◆ Your instructions: In the records below, tally every line containing "tiếp". Report only the total.
────────────────
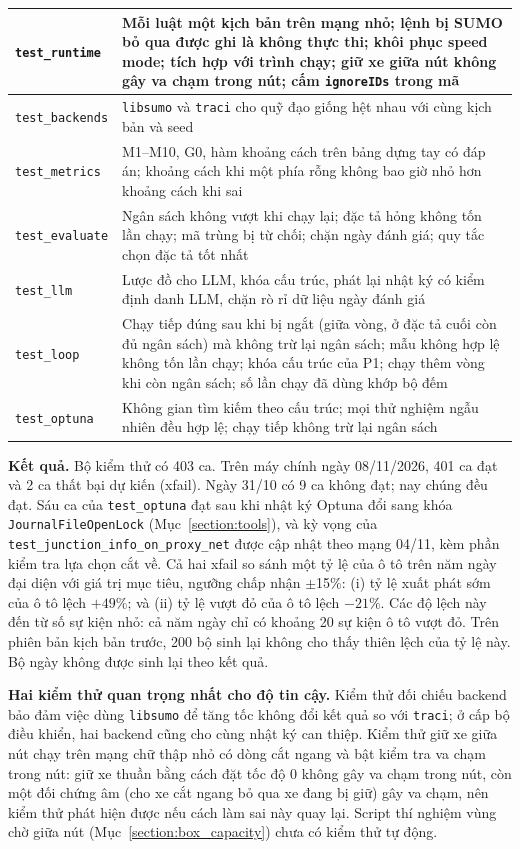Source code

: \documentclass[../main.tex]{subfiles}
\begin{document}
\begin{table}[H]
\begin{tabular}{|p{3.6cm}|p{9.4cm}|}
\texttt{test\_runtime} & Mỗi luật một kịch bản trên mạng nhỏ; lệnh bị SUMO bỏ qua được ghi là không thực thi; khôi phục speed mode; tích hợp với trình chạy; giữ xe giữa nút không gây va chạm trong nút; cấm \texttt{ignoreIDs} trong mã \\ \hline
\texttt{test\_backends} & \texttt{libsumo} và \texttt{traci} cho quỹ đạo giống hệt nhau với cùng kịch bản và seed \\ \hline
\texttt{test\_metrics} & M1--M10, G0, hàm khoảng cách trên bảng dựng tay có đáp án; khoảng cách khi một phía rỗng không bao giờ nhỏ hơn khoảng cách khi sai \\ \hline
\texttt{test\_evaluate} & Ngân sách không vượt khi chạy lại; đặc tả hỏng không tốn lần chạy; mã trùng bị từ chối; chặn ngày đánh giá; quy tắc chọn đặc tả tốt nhất \\ \hline
\texttt{test\_llm} & Lược đồ cho LLM, khóa cấu trúc, phát lại nhật ký có kiểm định danh LLM, chặn rò rỉ dữ liệu ngày đánh giá \\ \hline
\texttt{test\_loop} & Chạy tiếp đúng sau khi bị ngắt (giữa vòng, ở đặc tả cuối còn đủ ngân sách) mà không trừ lại ngân sách; mẫu không hợp lệ không tốn lần chạy; khóa cấu trúc của P1; chạy thêm vòng khi còn ngân sách; số lần chạy đã dùng khớp bộ đếm \\ \hline
\texttt{test\_optuna} & Không gian tìm kiếm theo cấu trúc; mọi thử nghiệm ngẫu nhiên đều hợp lệ; chạy tiếp không trừ lại ngân sách \\ \hline
\end{tabular}
\end{table}

\textbf{Kết quả.} Bộ kiểm thử có 403 ca. Trên máy chính ngày 08/11/2026, 401 ca đạt và 2 ca thất bại dự kiến (xfail). Ngày 31/10 có 9 ca không đạt; nay chúng đều đạt. Sáu ca của \texttt{test\_optuna} đạt sau khi nhật ký Optuna đổi sang khóa \texttt{JournalFileOpenLock} (Mục~\ref{section:tools}), và kỳ vọng của \texttt{test\_junction\_info\_on\_proxy\_net} được cập nhật theo mạng 04/11, kèm phần kiểm tra lựa chọn cắt về. Cả hai xfail so sánh một tỷ lệ của ô tô trên năm ngày đại diện với giá trị mục tiêu, ngưỡng chấp nhận $\pm$15\%: (i) tỷ lệ xuất phát sớm của ô tô lệch $+49\%$; và (ii) tỷ lệ vượt đỏ của ô tô lệch $-21\%$.
Các độ lệch này đến từ số sự kiện nhỏ: cả năm ngày chỉ có khoảng 20 sự kiện ô tô vượt đỏ. Trên phiên bản kịch bản trước, 200 bộ sinh lại không cho thấy thiên lệch của tỷ lệ này. Bộ ngày không được sinh lại theo kết quả.

\textbf{Hai kiểm thử quan trọng nhất cho độ tin cậy.} Kiểm thử đối chiếu backend bảo đảm việc dùng \texttt{libsumo} để tăng tốc không đổi kết quả so với \texttt{traci}; ở cấp bộ điều khiển, hai backend cũng cho cùng nhật ký can thiệp. Kiểm thử giữ xe giữa nút chạy trên mạng chữ thập nhỏ có dòng cắt ngang và bật kiểm tra va chạm trong nút: giữ xe thuần bằng cách đặt tốc độ 0 không gây va chạm trong nút, còn một đối chứng âm (cho xe cắt ngang bỏ qua xe đang bị giữ) gây va chạm, nên kiểm thử phát hiện được nếu cách làm sai này quay lại. Script thí nghiệm vùng chờ giữa nút (Mục~\ref{section:box_capacity}) chưa có kiểm thử tự động.
\end{document}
────────────────
◆ Result below: 2